Great! But note I haven’t said that you should be doing the research. This was more of a warning about today, but it also was a different kind of warning about the next 12-18 months once models catch up to what this guy wants to do with them.
Thank you for your wisdom. I'll make a note & make sure to follow up on this later b/c you obviously know much more about the future than a humble plebeian like myself.
If you're not running against the SQLite test suite, then you haven't written a viable SQLite replacement.
I'm not sure where they get their 90k CLOC count though, that seems like it might be an LLM induced hallucination given the rest of the project. The public domain TCL test suite is ~27k CLOC, and the proprietary suite is 1055k CLOC.
The value of SQLite is how robust it is and that’s because of the rigorous test suite.
I'm not sure where they get their 90k CLOC count though, that seems like it might be an LLM induced hallucination given the rest of the project. The public domain TCL test suite is ~27k CLOC, and the proprietary suite is 1055k CLOC.
> and the proprietary suite is 1055k CLOC.
Why is the code size of the proprietary test suite even public though?
Any serious SQLite re-implementation should buy it and test against it.
It's much more likely the issue is one of cost, not of seriousity.
Single writer will outperform MVCC as long as you do dynamic batching (doesn't prevent logical transactions) and all you have to do is manage that writer at the application level.
Concurrent writers just thrash your CPU cache. The difference between L1 and L3 can be 100x. So your single writer on a single core can outperform 10-100s of cores. Especially when you start considering contention.
Here's sqlite doing 100k TPS and I'm not even messing with core affinity and it's going over FFi in a dynamic language.
https://andersmurphy.com/2025/12/02/100000-tps-over-a-billio...
https://github.com/Dicklesworthstone/frankensqlite#current-i...
Although I will admit that even after reading it, I'm not exactly sure what the current implementation status is.

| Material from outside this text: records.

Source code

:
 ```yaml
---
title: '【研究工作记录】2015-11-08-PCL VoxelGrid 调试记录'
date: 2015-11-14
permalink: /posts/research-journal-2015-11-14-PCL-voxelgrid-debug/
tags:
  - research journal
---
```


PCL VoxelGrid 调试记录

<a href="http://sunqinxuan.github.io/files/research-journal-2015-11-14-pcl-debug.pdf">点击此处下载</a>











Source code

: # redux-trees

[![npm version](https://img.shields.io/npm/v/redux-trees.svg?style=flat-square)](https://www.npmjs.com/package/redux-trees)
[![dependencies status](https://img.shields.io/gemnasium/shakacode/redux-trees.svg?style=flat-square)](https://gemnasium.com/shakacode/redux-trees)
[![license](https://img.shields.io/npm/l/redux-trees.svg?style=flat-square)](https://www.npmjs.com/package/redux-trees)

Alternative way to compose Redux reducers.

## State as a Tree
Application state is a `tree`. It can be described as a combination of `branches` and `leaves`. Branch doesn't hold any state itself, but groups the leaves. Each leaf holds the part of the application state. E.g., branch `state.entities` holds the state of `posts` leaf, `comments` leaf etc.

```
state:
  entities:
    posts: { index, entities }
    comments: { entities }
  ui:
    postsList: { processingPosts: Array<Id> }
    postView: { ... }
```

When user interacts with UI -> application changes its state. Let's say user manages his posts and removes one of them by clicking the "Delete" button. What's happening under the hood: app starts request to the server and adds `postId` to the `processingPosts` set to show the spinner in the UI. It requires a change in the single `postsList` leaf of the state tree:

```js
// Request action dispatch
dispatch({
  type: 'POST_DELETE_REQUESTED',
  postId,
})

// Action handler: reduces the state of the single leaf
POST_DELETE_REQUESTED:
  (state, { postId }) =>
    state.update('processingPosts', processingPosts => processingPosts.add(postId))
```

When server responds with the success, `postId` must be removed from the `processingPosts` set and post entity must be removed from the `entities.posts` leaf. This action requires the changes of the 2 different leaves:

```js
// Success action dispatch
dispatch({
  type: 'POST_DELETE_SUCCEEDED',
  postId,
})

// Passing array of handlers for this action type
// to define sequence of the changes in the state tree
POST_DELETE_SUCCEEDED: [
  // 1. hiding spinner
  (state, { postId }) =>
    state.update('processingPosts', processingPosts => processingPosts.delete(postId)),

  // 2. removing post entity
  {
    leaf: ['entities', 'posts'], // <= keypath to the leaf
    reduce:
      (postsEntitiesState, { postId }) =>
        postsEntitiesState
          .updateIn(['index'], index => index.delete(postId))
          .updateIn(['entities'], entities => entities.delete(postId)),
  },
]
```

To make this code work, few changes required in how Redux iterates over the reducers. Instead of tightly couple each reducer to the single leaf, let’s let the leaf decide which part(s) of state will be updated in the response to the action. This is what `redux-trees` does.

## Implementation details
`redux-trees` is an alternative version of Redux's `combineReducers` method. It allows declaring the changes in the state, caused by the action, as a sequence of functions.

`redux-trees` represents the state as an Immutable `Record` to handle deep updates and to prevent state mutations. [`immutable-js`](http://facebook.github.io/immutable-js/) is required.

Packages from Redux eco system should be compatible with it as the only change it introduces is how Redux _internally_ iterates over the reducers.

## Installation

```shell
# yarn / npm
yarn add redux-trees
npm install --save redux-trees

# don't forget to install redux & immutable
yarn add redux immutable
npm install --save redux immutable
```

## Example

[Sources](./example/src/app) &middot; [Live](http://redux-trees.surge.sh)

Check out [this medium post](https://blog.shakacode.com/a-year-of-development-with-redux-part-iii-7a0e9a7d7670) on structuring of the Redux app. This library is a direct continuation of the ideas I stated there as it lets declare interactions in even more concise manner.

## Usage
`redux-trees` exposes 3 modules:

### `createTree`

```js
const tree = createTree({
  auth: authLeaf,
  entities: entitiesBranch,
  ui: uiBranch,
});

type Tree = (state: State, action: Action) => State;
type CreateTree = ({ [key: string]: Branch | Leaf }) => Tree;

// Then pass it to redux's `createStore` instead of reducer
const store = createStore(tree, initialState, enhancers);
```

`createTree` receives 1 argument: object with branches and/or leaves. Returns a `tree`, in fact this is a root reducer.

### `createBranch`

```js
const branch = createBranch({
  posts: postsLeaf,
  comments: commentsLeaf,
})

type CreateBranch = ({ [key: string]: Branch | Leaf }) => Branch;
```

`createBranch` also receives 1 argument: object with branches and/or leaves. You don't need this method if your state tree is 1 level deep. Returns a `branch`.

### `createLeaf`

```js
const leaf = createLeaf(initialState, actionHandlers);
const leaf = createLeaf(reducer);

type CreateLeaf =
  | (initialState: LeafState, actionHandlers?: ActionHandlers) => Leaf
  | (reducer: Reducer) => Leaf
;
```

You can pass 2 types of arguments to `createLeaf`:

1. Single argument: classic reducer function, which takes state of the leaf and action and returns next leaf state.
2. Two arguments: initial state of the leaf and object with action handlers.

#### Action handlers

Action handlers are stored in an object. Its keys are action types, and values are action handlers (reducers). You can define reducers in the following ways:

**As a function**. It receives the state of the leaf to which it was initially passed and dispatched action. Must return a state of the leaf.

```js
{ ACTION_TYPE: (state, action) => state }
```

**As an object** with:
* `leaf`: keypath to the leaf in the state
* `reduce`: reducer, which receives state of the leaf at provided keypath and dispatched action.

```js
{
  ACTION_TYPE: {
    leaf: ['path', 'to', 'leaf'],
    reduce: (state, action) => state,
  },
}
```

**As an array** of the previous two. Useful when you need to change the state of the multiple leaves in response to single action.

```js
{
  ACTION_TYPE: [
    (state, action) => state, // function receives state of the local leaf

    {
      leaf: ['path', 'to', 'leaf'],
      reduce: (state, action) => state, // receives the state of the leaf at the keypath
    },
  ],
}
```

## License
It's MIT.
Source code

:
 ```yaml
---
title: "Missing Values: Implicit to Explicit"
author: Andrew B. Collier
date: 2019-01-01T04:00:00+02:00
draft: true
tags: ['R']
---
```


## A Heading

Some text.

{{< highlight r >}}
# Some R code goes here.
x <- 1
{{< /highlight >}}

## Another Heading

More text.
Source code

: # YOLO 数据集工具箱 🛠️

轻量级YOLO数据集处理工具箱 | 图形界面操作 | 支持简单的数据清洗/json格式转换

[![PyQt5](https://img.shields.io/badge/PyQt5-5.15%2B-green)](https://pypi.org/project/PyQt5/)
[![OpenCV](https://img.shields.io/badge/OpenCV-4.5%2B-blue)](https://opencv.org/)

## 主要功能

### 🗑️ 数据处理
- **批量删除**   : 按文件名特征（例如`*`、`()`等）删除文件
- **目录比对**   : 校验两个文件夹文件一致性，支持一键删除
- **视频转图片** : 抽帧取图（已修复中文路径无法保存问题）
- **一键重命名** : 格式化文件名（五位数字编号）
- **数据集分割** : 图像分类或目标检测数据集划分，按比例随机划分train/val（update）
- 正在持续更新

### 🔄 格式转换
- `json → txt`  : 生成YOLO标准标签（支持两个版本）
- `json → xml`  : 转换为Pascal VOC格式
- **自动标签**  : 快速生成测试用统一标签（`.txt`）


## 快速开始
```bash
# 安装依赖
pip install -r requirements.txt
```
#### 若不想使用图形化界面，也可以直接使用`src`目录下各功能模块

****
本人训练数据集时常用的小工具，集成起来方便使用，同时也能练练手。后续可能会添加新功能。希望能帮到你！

Utterly unmaintainable by any human, likely never to be completed or used, but now deposited into the atmosphere for future trained AI models and humans alike to stumble across and ingest, degrading the environment for everyone around it.
But nobody shows off static HTML sites on HN.
RS over GF256 is more than adequate. Or just plain LDPC.
[1] <https://www.jeffreyemanuel.com/writing/raptorq>
MIT plus a condition that designates OpenAI and Anthropic as restricted parties that are not permitted to use or else?
Also it's pretty hilarious to vibe-code a library that clones another library that someone has spent decades of work on, and then try to prohibit people from using that LLM output as training data for an LLM.
Are there any other FrankenProjects out there that have had any success?
Were we so impressed by the concept of the original Frankenstein?
Is this a Freudian slip, that we are expecting these AI projects to turn on their creators?
Impressive piece of work from the AIs here.
A better question is if the implementation was touched by anything other than generative AI.